How to make your own Passthrough videos!

TLDR;
Extract this github repo and read the readme to make your own passthrough videos!

Hello! :nerd_face:

As some of you may know I’ve been investigating the best way to create passthrough videos on my own because there’s so little Passthrough content out there :frowning:

Problem

For some videos they tend to either be AI-generated Passthrough done through some form of Semantic Matting/SegmentAnything that looks blobby and keeps the male actor body, which can be a bit immersion breaking:

Or it’s already greenscreened from the start;

but for some reason the way the alpha matte is packed into the videos (Those red masks) appears to be anti-aliased to the point that you could literally see the pixels + sometimes looking blobby too due to some kinda matte erosion:

So i set off on a journey to find the best way to make passthrough videos to enable my escapist fantasies :upside_down_face:

Research and Development

I tried a whole bunch of methods to try to get a good result:

  1. SegmentAnything
  2. Mask2Former
  3. SemanticGuidedHumanMatting
  4. Media Pipe Selfie Matting
  5. High-Quality Segmentation Refinement

Most of these encountered problems trying to identify “what is a human” in VR distorted frames, i believe it’s because these models were not necessarily trained on distorted VR images of humans so it can’t do a good enough job!

And then i found this! :smile:

BackgroundMattingV2:

A simplified explanation is that:

Using the power of neural networks, it’s able to intelligently compare a still “cleanplate” without anyone in it, and use that to create mattes on objects that are moving on top of that “cleanplate”

(which means it does not need to know what a human is and try to matte those out, like typical semantic matting )

Pros:

  1. Retains alot of fine hair details!
  2. Quite fast to process each image!

Cons:

  1. You need to build your own cleanplate from all the different frames of the video using photoshop to get any satisfactory results!

  2. You need a lot of disk space, and you need to pre-render the frames into images.

  3. Lots of setup work required + clean-up work after to get something decent especially if the male actor moves around too much.

  4. Only really works for scenes where i was able to build cleanplates out of, so no scene or position changes.

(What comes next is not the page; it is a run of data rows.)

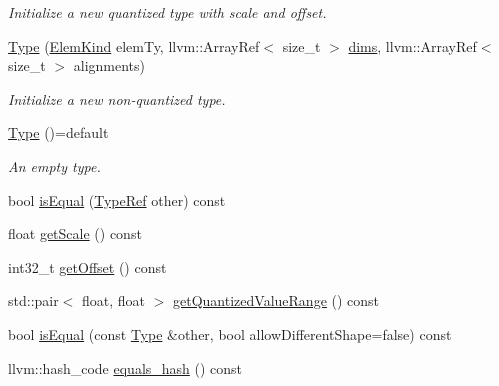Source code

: \begin{DoxyCompactItemize}
\begin{DoxyCompactList}\small\item\em Initialize a new quantized type with {\ttfamily scale} and {\ttfamily offset}. \end{DoxyCompactList}\item 
\mbox{\label{structglow_1_1_type_a1aaad001ce5f372c122223f0e471ef32}} 
\hyperlink{structglow_1_1_type_a1aaad001ce5f372c122223f0e471ef32}{Type} (\hyperlink{namespaceglow_ab92e14a94329daf4083db670e95fbcdf}{Elem\+Kind} elem\+Ty, llvm\+::\+Array\+Ref$<$ size\+\_\+t $>$ \hyperlink{structglow_1_1_type_abf3890a5fdcd39b5c221a513a15c5461}{dims}, llvm\+::\+Array\+Ref$<$ size\+\_\+t $>$ alignments)
\begin{DoxyCompactList}\small\item\em Initialize a new non-\/quantized type. \end{DoxyCompactList}\item 
\mbox{\label{structglow_1_1_type_ade111bf5938519e18d21a289a5bcd2e2}} 
\hyperlink{structglow_1_1_type_ade111bf5938519e18d21a289a5bcd2e2}{Type} ()=default
\begin{DoxyCompactList}\small\item\em An empty type. \end{DoxyCompactList}\item 
bool \hyperlink{structglow_1_1_type_af3e7be136c7e3fbe626d4e997c35081c}{is\+Equal} (\hyperlink{structglow_1_1_type}{Type\+Ref} other) const
\item 
float \hyperlink{structglow_1_1_type_a1567f59601da95164a15e2071db498c4}{get\+Scale} () const
\item 
int32\+\_\+t \hyperlink{structglow_1_1_type_ab26fc83476024a82b3573735179da19c}{get\+Offset} () const
\item 
std\+::pair$<$ float, float $>$ \hyperlink{structglow_1_1_type_ad654242804d0f47b169b9548a1d2cb48}{get\+Quantized\+Value\+Range} () const
\item 
bool \hyperlink{structglow_1_1_type_a1a9738606ca71d158222ca781657b941}{is\+Equal} (const \hyperlink{structglow_1_1_type}{Type} \&other, bool allow\+Different\+Shape=false) const
\item 
llvm\+::hash\+\_\+code \hyperlink{structglow_1_1_type_a85ce8b925c137209398a5891b583285b}{equals\+\_\+hash} () const
\item 
\mbox{\label{structglow_1_1_type_ac387bef1735f8f0db555d321997386a3}} 

\end{DoxyCompactItemize}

Then i found that the authors of this paper published an even better version of this but addressed the cleanplate problem!

RobustVideoMatting:

It basically works the same but it uses the last 4 frames as “memory” to build up the cleanplate.

Pros:

  1. Robust, works with lots of different positions and scene changes!
  2. Does not require manual work to make it work and the matting quality scales by footage quality! (if you can get extremely high-quality footage such as those from JAV studios, it makes it literally mindblowing how much hair detail gets retained )
  3. The male actors tend to get keyed out because they are mostly stationary so that’s great!

Cons:

  1. Really fumbles on long form videos, will crash and burn and you lose hours upon hours of processing!
  2. On long form videos the matting seems to “lose the plot” per-se, i believe this might be due to memory problems.
  3. You can’t stop it once it gets going so you basically will need a dedicated machine running to keep it going.

The Pipeline:

So to address these problems, I basically created a pipeline assisted by Batch files and a python script.

The pipeline works by:

  1. Cutting up the original video into segments of a few seconds each ( how many seconds is up-to-you really! )
  2. Inferring on each of those video segments
    2.1. If a segment fails or the process is stopped, it will be recorded in a .json file and can be restarted later.
  3. After Inference, we combine the matted segments back together into one video
  4. Copy audio from original video to combined matted video

It improves on the original RVM Codebase because:

  1. You can stop the process at any time and just restart it and it will restart from the last file it didn’t process.
  2. If a decoding error happens, it will only kill that segment and move on with the rest so you can fix that after and restart the process
  3. Makes it a lot more viable to process 8K videos on lower-end systems without as much VRAM ( theoretically it should work since we’re only loading in a few seconds 8K video each time )
  4. Makes it viable to distribute processing across different machines so it’s literally perfect for bigger studios with the resources to do it

Feel free to modify the code and submit pull requests if you’re technically-inclined and want to help out :slight_smile:

I hope this will allow a lot of people to create more passthrough videos or maybe even bigger studios to start adopting this so we can have better passthrough videos!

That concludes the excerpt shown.